Well folks this is my first official blog. My goal is to be a Demi-Blog by the New Year. That was a play on words. To learn the meaning of "a play on words" I recommend renting the French film "Ridicule." Pretty much the best French movie ever made besides Braveheart.

But I digress. In an attempt to give form to the all-encompassing amorphous yet spine-tinglingly specific theme of this Blog, I will start at the beginning:


Give it up for the secondary sodas people.

Show of virtual-hands, who here walks into a soul crushing Quickie mart (7-Eleven, AM/PM, Wawa) looking for an assorted soft drink beverage and leaves with a Squirt or a Cactus Cooler in hand?Exactly.You Completely disregard Coke. Dr. Pepper is just another alpha soda consistently grinning a silent "fuck you" to its retarded puppy of a little Brother Mr. Pibb.

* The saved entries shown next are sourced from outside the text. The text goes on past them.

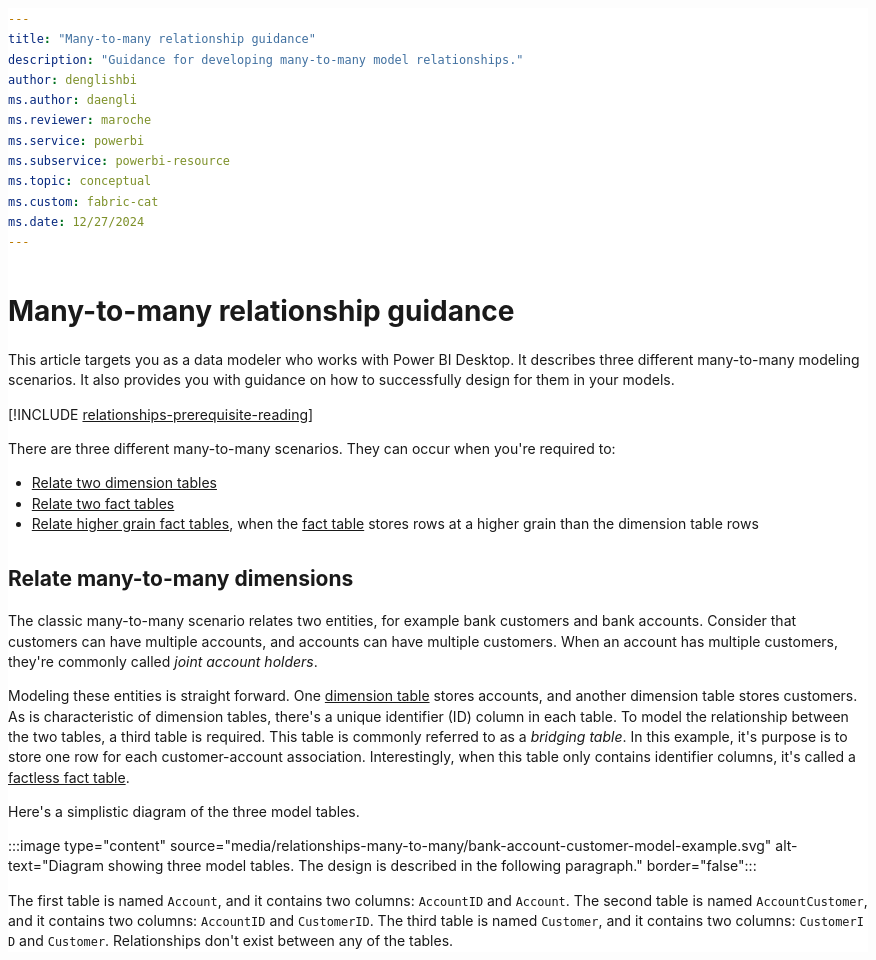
 ```yaml
---
title: "Many-to-many relationship guidance"
description: "Guidance for developing many-to-many model relationships."
author: denglishbi
ms.author: daengli
ms.reviewer: maroche
ms.service: powerbi
ms.subservice: powerbi-resource
ms.topic: conceptual
ms.custom: fabric-cat
ms.date: 12/27/2024
---
```


# Many-to-many relationship guidance

This article targets you as a data modeler who works with Power BI Desktop. It describes three different many-to-many modeling scenarios. It also provides you with guidance on how to successfully design for them in your models.

[!INCLUDE [relationships-prerequisite-reading](includes/relationships-prerequisite-reading.md)]

There are three different many-to-many scenarios. They can occur when you're required to:

- [Relate two dimension tables](#relate-many-to-many-dimensions)
- [Relate two fact tables](#relate-many-to-many-facts)
- [Relate higher grain fact tables](#relate-higher-grain-facts), when the [fact table](star-schema.md#fact-tables) stores rows at a higher grain than the dimension table rows

## Relate many-to-many dimensions

The classic many-to-many scenario relates two entities, for example bank customers and bank accounts. Consider that customers can have multiple accounts, and accounts can have multiple customers. When an account has multiple customers, they're commonly called _joint account holders_.

Modeling these entities is straight forward. One [dimension table](star-schema.md#dimension-tables) stores accounts, and another dimension table stores customers. As is characteristic of dimension tables, there's a unique identifier (ID) column in each table. To model the relationship between the two tables, a third table is required. This table is commonly referred to as a _bridging table_. In this example, it's purpose is to store one row for each customer-account association. Interestingly, when this table only contains identifier columns, it's called a [factless fact table](star-schema.md#factless-fact-tables).

Here's a simplistic diagram of the three model tables.

:::image type="content" source="media/relationships-many-to-many/bank-account-customer-model-example.svg" alt-text="Diagram showing three model tables. The design is described in the following paragraph." border="false":::

The first table is named `Account`, and it contains two columns: `AccountID` and `Account`. The second table is named `AccountCustomer`, and it contains two columns: `AccountID` and `CustomerID`. The third table is named `Customer`, and it contains two columns: `CustomerID` and `Customer`. Relationships don't exist between any of the tables.
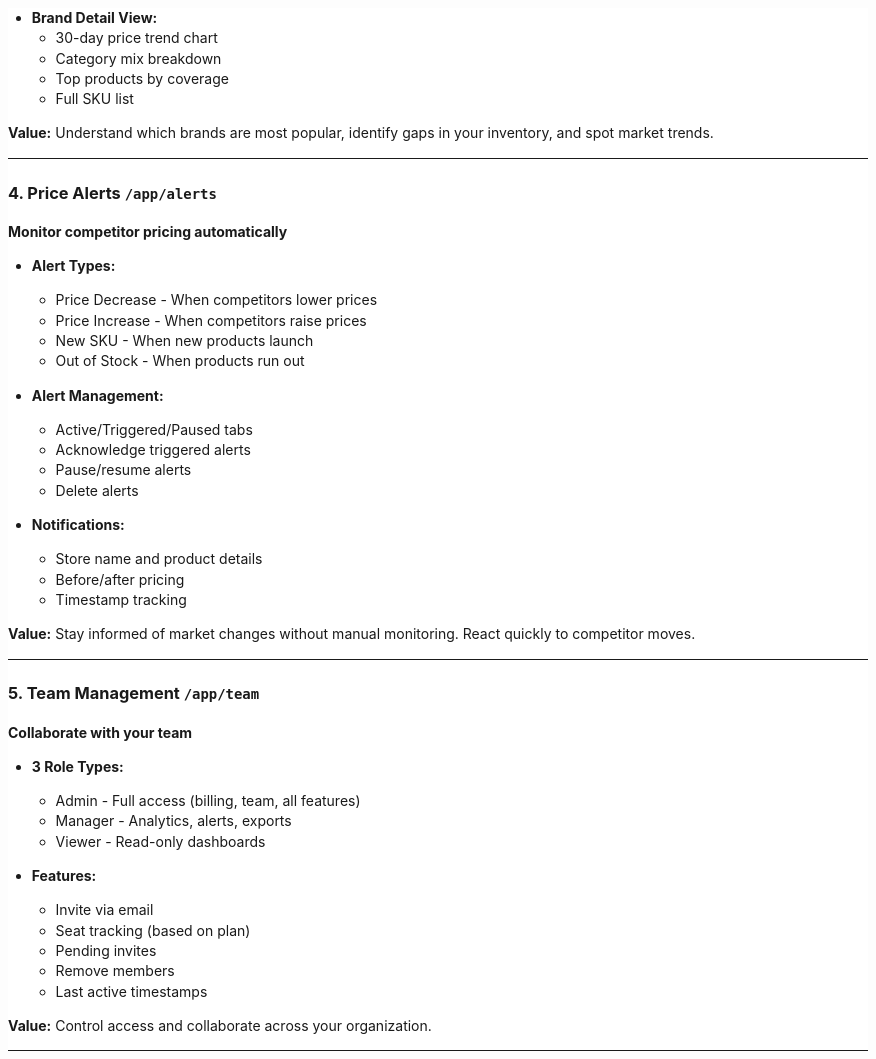 - **Brand Detail View:**
  - 30-day price trend chart
  - Category mix breakdown
  - Top products by coverage
  - Full SKU list

**Value:** Understand which brands are most popular, identify gaps in your inventory, and spot market trends.

---

### 4. **Price Alerts** `/app/alerts`
**Monitor competitor pricing automatically**

- **Alert Types:**
  - Price Decrease - When competitors lower prices
  - Price Increase - When competitors raise prices
  - New SKU - When new products launch
  - Out of Stock - When products run out

- **Alert Management:**
  - Active/Triggered/Paused tabs
  - Acknowledge triggered alerts
  - Pause/resume alerts
  - Delete alerts

- **Notifications:**
  - Store name and product details
  - Before/after pricing
  - Timestamp tracking

**Value:** Stay informed of market changes without manual monitoring. React quickly to competitor moves.

---

### 5. **Team Management** `/app/team`
**Collaborate with your team**

- **3 Role Types:**
  - Admin - Full access (billing, team, all features)
  - Manager - Analytics, alerts, exports
  - Viewer - Read-only dashboards

- **Features:**
  - Invite via email
  - Seat tracking (based on plan)
  - Pending invites
  - Remove members
  - Last active timestamps

**Value:** Control access and collaborate across your organization.

---
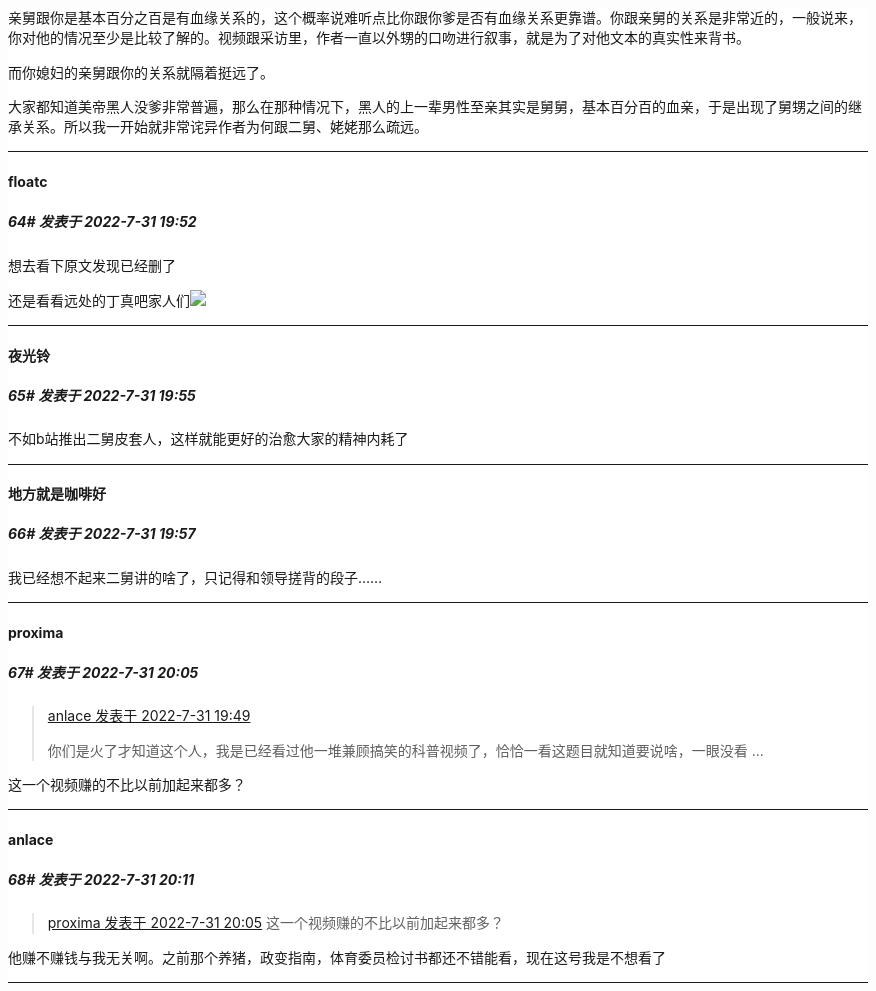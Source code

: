 亲舅跟你是基本百分之百是有血缘关系的，这个概率说难听点比你跟你爹是否有血缘关系更靠谱。你跟亲舅的关系是非常近的，一般说来，你对他的情况至少是比较了解的。视频跟采访里，作者一直以外甥的口吻进行叙事，就是为了对他文本的真实性来背书。

而你媳妇的亲舅跟你的关系就隔着挺远了。

大家都知道美帝黑人没爹非常普遍，那么在那种情况下，黑人的上一辈男性至亲其实是舅舅，基本百分百的血亲，于是出现了舅甥之间的继承关系。所以我一开始就非常诧异作者为何跟二舅、姥姥那么疏远。



*****

####  floatc  
##### 64#       发表于 2022-7-31 19:52

想去看下原文发现已经删了

还是看看远处的丁真吧家人们<img src="https://static.saraba1st.com/image/smiley/face2017/009.gif" referrerpolicy="no-referrer">

*****

####  夜光铃  
##### 65#       发表于 2022-7-31 19:55

不如b站推出二舅皮套人，这样就能更好的治愈大家的精神内耗了

*****

####  地方就是咖啡好  
##### 66#       发表于 2022-7-31 19:57

我已经想不起来二舅讲的啥了，只记得和领导搓背的段子……



*****

####  proxima  
##### 67#       发表于 2022-7-31 20:05

<blockquote><a href="httphttps://bbs.saraba1st.com/2b/forum.php?mod=redirect&amp;goto=findpost&amp;pid=56883257&amp;ptid=2084555" target="_blank">anlace 发表于 2022-7-31 19:49</a>

你们是火了才知道这个人，我是已经看过他一堆兼顾搞笑的科普视频了，恰恰一看这题目就知道要说啥，一眼没看 ...</blockquote>
这一个视频赚的不比以前加起来都多？

*****

####  anlace  
##### 68#       发表于 2022-7-31 20:11

<blockquote><a href="httphttps://bbs.saraba1st.com/2b/forum.php?mod=redirect&amp;goto=findpost&amp;pid=56883525&amp;ptid=2084555" target="_blank">proxima 发表于 2022-7-31 20:05</a>
这一个视频赚的不比以前加起来都多？</blockquote>
他赚不赚钱与我无关啊。之前那个养猪，政变指南，体育委员检讨书都还不错能看，现在这号我是不想看了



*****
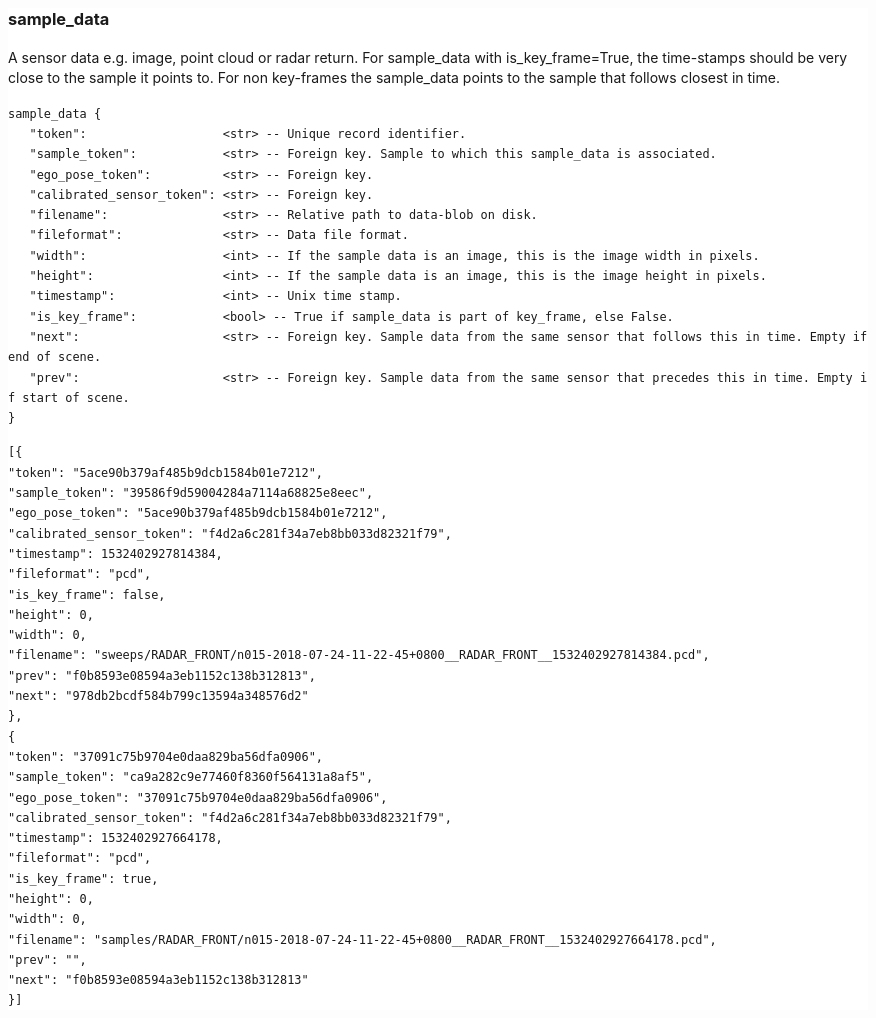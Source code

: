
 ```
```


### sample_data

A sensor data e.g. image, point cloud or radar return. For sample_data with is_key_frame=True, the time-stamps should be very close to the sample it points to. For non key-frames the sample_data points to the sample that follows closest in time.

```
sample_data {
   "token":                   <str> -- Unique record identifier.
   "sample_token":            <str> -- Foreign key. Sample to which this sample_data is associated.
   "ego_pose_token":          <str> -- Foreign key.
   "calibrated_sensor_token": <str> -- Foreign key.
   "filename":                <str> -- Relative path to data-blob on disk.
   "fileformat":              <str> -- Data file format.
   "width":                   <int> -- If the sample data is an image, this is the image width in pixels.
   "height":                  <int> -- If the sample data is an image, this is the image height in pixels.
   "timestamp":               <int> -- Unix time stamp.
   "is_key_frame":            <bool> -- True if sample_data is part of key_frame, else False.
   "next":                    <str> -- Foreign key. Sample data from the same sensor that follows this in time. Empty if end of scene.
   "prev":                    <str> -- Foreign key. Sample data from the same sensor that precedes this in time. Empty if start of scene.
}
```


```
[{
"token": "5ace90b379af485b9dcb1584b01e7212",
"sample_token": "39586f9d59004284a7114a68825e8eec",
"ego_pose_token": "5ace90b379af485b9dcb1584b01e7212",
"calibrated_sensor_token": "f4d2a6c281f34a7eb8bb033d82321f79",
"timestamp": 1532402927814384,
"fileformat": "pcd",
"is_key_frame": false,
"height": 0,
"width": 0,
"filename": "sweeps/RADAR_FRONT/n015-2018-07-24-11-22-45+0800__RADAR_FRONT__1532402927814384.pcd",
"prev": "f0b8593e08594a3eb1152c138b312813",
"next": "978db2bcdf584b799c13594a348576d2"
},
{
"token": "37091c75b9704e0daa829ba56dfa0906",
"sample_token": "ca9a282c9e77460f8360f564131a8af5",
"ego_pose_token": "37091c75b9704e0daa829ba56dfa0906",
"calibrated_sensor_token": "f4d2a6c281f34a7eb8bb033d82321f79",
"timestamp": 1532402927664178,
"fileformat": "pcd",
"is_key_frame": true,
"height": 0,
"width": 0,
"filename": "samples/RADAR_FRONT/n015-2018-07-24-11-22-45+0800__RADAR_FRONT__1532402927664178.pcd",
"prev": "",
"next": "f0b8593e08594a3eb1152c138b312813"
}]
```
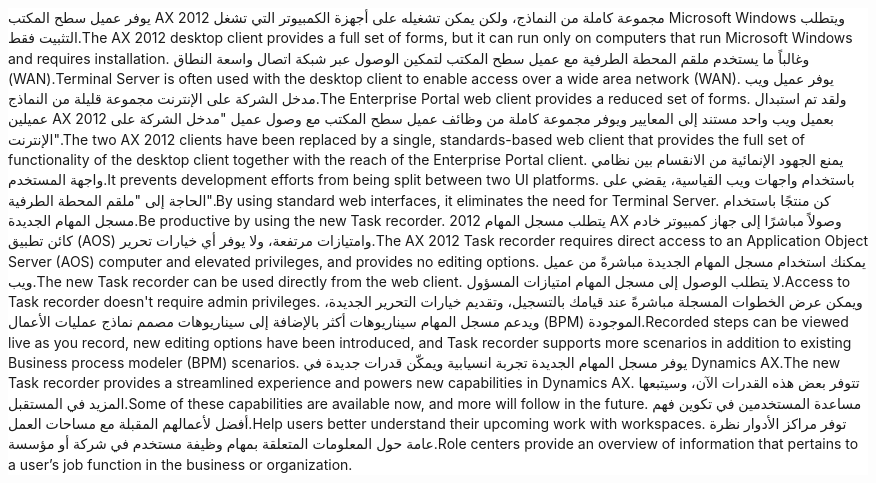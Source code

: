 <td><span data-ttu-id="3fcaa-349">يوفر عميل سطح المكتب AX 2012 مجموعة كاملة من النماذج، ولكن يمكن تشغيله على أجهزة الكمبيوتر التي تشغل Microsoft Windows ويتطلب التثبيت فقط.</span><span class="sxs-lookup"><span data-stu-id="3fcaa-349">The AX 2012 desktop client provides a full set of forms, but it can run only on computers that run Microsoft Windows and requires installation.</span></span> <span data-ttu-id="3fcaa-350">وغالباً ما يستخدم ملقم المحطة الطرفية مع عميل سطح المكتب لتمكين الوصول عبر شبكة اتصال واسعة النطاق (WAN).</span><span class="sxs-lookup"><span data-stu-id="3fcaa-350">Terminal Server is often used with the desktop client to enable access over a wide area network (WAN).</span></span> <span data-ttu-id="3fcaa-351">يوفر عميل ويب مدخل الشركة على الإنترنت مجموعة قليلة من النماذج.</span><span class="sxs-lookup"><span data-stu-id="3fcaa-351">The Enterprise Portal web client provides a reduced set of forms.</span></span></td>
<td><span data-ttu-id="3fcaa-352">ولقد تم استبدال عميلين AX 2012 بعميل ويب واحد مستند إلى المعايير ويوفر مجموعة كاملة من وظائف عميل سطح المكتب مع وصول عميل "مدخل الشركة على الإنترنت".</span><span class="sxs-lookup"><span data-stu-id="3fcaa-352">The two AX 2012 clients have been replaced by a single, standards-based web client that provides the full set of functionality of the desktop client together with the reach of the Enterprise Portal client.</span></span></td>
<td><span data-ttu-id="3fcaa-353">يمنع الجهود الإنمائية من الانقسام بين نظامي واجهة المستخدم.</span><span class="sxs-lookup"><span data-stu-id="3fcaa-353">It prevents development efforts from being split between two UI platforms.</span></span> <span data-ttu-id="3fcaa-354">باستخدام واجهات ويب القياسية، يقضي على الحاجة إلى "ملقم المحطة الطرفية".</span><span class="sxs-lookup"><span data-stu-id="3fcaa-354">By using standard web interfaces, it eliminates the need for Terminal Server.</span></span></td>
</tr>
<tr class="odd">
<td><span data-ttu-id="3fcaa-355">كن منتجًا باستخدام مسجل المهام الجديدة.</span><span class="sxs-lookup"><span data-stu-id="3fcaa-355">Be productive by using the new Task recorder.</span></span></td>
<td><span data-ttu-id="3fcaa-356">يتطلب مسجل المهام 2012 AX وصولاً مباشرًا إلى جهاز كمبيوتر خادم كائن تطبيق (AOS) وامتيازات مرتفعة، ولا يوفر أي خيارات تحرير.</span><span class="sxs-lookup"><span data-stu-id="3fcaa-356">The AX 2012 Task recorder requires direct access to an Application Object Server (AOS) computer and elevated privileges, and provides no editing options.</span></span></td>
<td><span data-ttu-id="3fcaa-357">يمكنك استخدام مسجل المهام الجديدة مباشرةً من عميل ويب.</span><span class="sxs-lookup"><span data-stu-id="3fcaa-357">The new Task recorder can be used directly from the web client.</span></span> <span data-ttu-id="3fcaa-358">لا يتطلب الوصول إلى مسجل المهام امتيازات المسؤول.</span><span class="sxs-lookup"><span data-stu-id="3fcaa-358">Access to Task recorder doesn&#39;t require admin privileges.</span></span> <span data-ttu-id="3fcaa-359">ويمكن عرض الخطوات المسجلة مباشرةً عند قيامك بالتسجيل، وتقديم خيارات التحرير الجديدة، ويدعم مسجل المهام سيناريوهات أكثر بالإضافة إلى سيناريوهات مصمم نماذج عمليات الأعمال (BPM) الموجودة.</span><span class="sxs-lookup"><span data-stu-id="3fcaa-359">Recorded steps can be viewed live as you record, new editing options have been introduced, and Task recorder supports more scenarios in addition to existing Business process modeler (BPM) scenarios.</span></span></td>
<td><span data-ttu-id="3fcaa-360">يوفر مسجل المهام الجديدة تجربة انسيابية ويمكّن قدرات جديدة في Dynamics AX.</span><span class="sxs-lookup"><span data-stu-id="3fcaa-360">The new Task recorder provides a streamlined experience and powers new capabilities in Dynamics AX.</span></span> <span data-ttu-id="3fcaa-361">تتوفر بعض هذه القدرات الآن، وسيتبعها المزيد في المستقبل.</span><span class="sxs-lookup"><span data-stu-id="3fcaa-361">Some of these capabilities are available now, and more will follow in the future.</span></span></td>
</tr>
<tr class="even">
<td><span data-ttu-id="3fcaa-362">مساعدة المستخدمين في تكوين فهم أفضل لأعمالهم المقبلة مع مساحات العمل.</span><span class="sxs-lookup"><span data-stu-id="3fcaa-362">Help users better understand their upcoming work with workspaces.</span></span></td>
<td><span data-ttu-id="3fcaa-363">توفر مراكز الأدوار‬ نظرة عامة حول المعلومات المتعلقة بمهام وظيفة مستخدم في شركة أو مؤسسة.</span><span class="sxs-lookup"><span data-stu-id="3fcaa-363">Role centers provide an overview of information that pertains to a user’s job function in the business or organization.</span></span></td>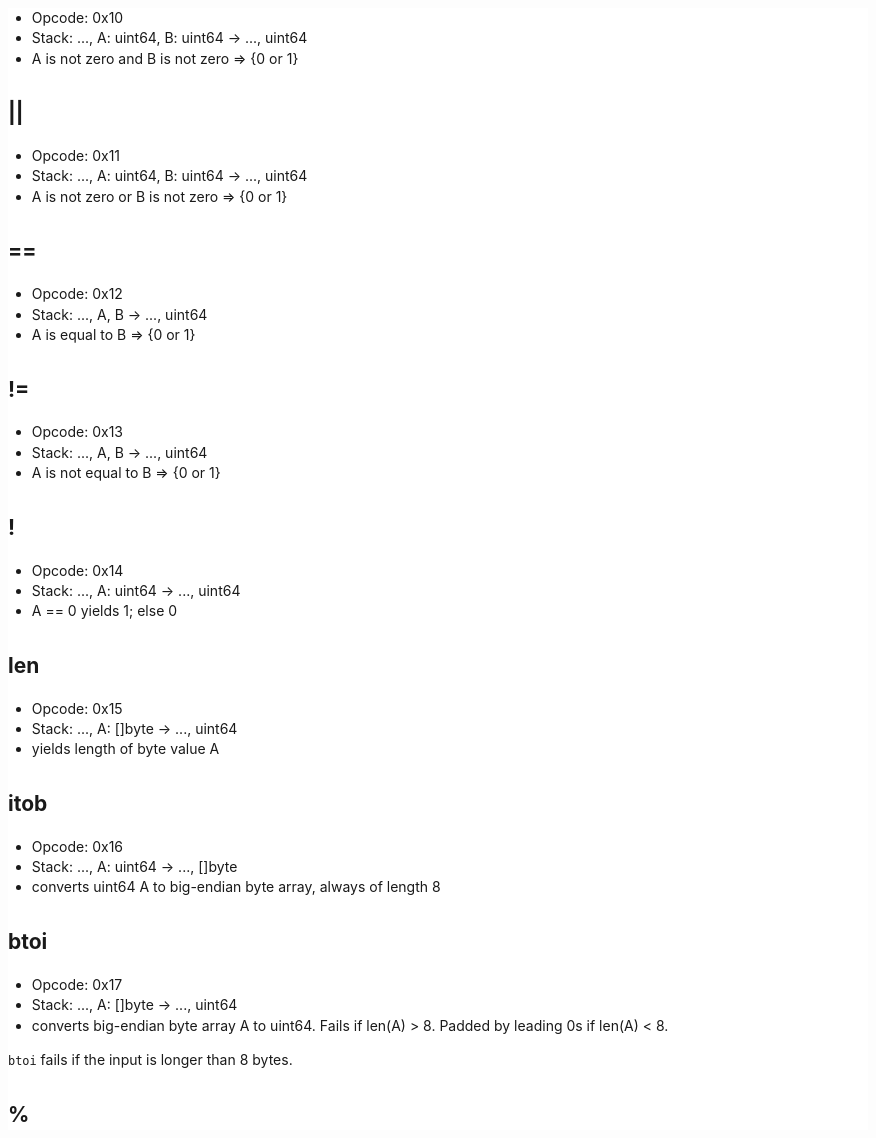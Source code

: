 - Opcode: 0x10
- Stack: ..., A: uint64, B: uint64 &rarr; ..., uint64
- A is not zero and B is not zero => {0 or 1}

## ||

- Opcode: 0x11
- Stack: ..., A: uint64, B: uint64 &rarr; ..., uint64
- A is not zero or B is not zero => {0 or 1}

## ==

- Opcode: 0x12
- Stack: ..., A, B &rarr; ..., uint64
- A is equal to B => {0 or 1}

## !=

- Opcode: 0x13
- Stack: ..., A, B &rarr; ..., uint64
- A is not equal to B => {0 or 1}

## !

- Opcode: 0x14
- Stack: ..., A: uint64 &rarr; ..., uint64
- A == 0 yields 1; else 0

## len

- Opcode: 0x15
- Stack: ..., A: []byte &rarr; ..., uint64
- yields length of byte value A

## itob

- Opcode: 0x16
- Stack: ..., A: uint64 &rarr; ..., []byte
- converts uint64 A to big-endian byte array, always of length 8

## btoi

- Opcode: 0x17
- Stack: ..., A: []byte &rarr; ..., uint64
- converts big-endian byte array A to uint64. Fails if len(A) > 8. Padded by leading 0s if len(A) < 8.

`btoi` fails if the input is longer than 8 bytes.

## %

No, you slide the glass and grab your favorite source of Yellow Number 5.


Lemme guess, and please forgive me if I'm kinda jumpin the gun here but your the kinda person who tends to "think things through" aren't you? You're a proud Democrat but you watch sports. In fact, you accidentally taped over an episode of the Colbert Report to record "Tales of the Gun" on the History Channel. You secretly regret that the Lakers traded Robert Horry cause he just wasn't the "clutch" he used to be. If that's not you then replace the word Democrat with the word "Nihlist" and Sports with the word "Donkey-Porn."


You just love Johnny Cash don't you. Yeah you would. It's easy to love a dead person. You probably bought the nirvana Unplugged you know, so you could understand where "he was coming from." As if "Lake of Fire" = I'm going to buy a shotgun.


It's cool, really, because you're a lot like people I know.Shit, Kurt Cobain loved alternative soft drinks.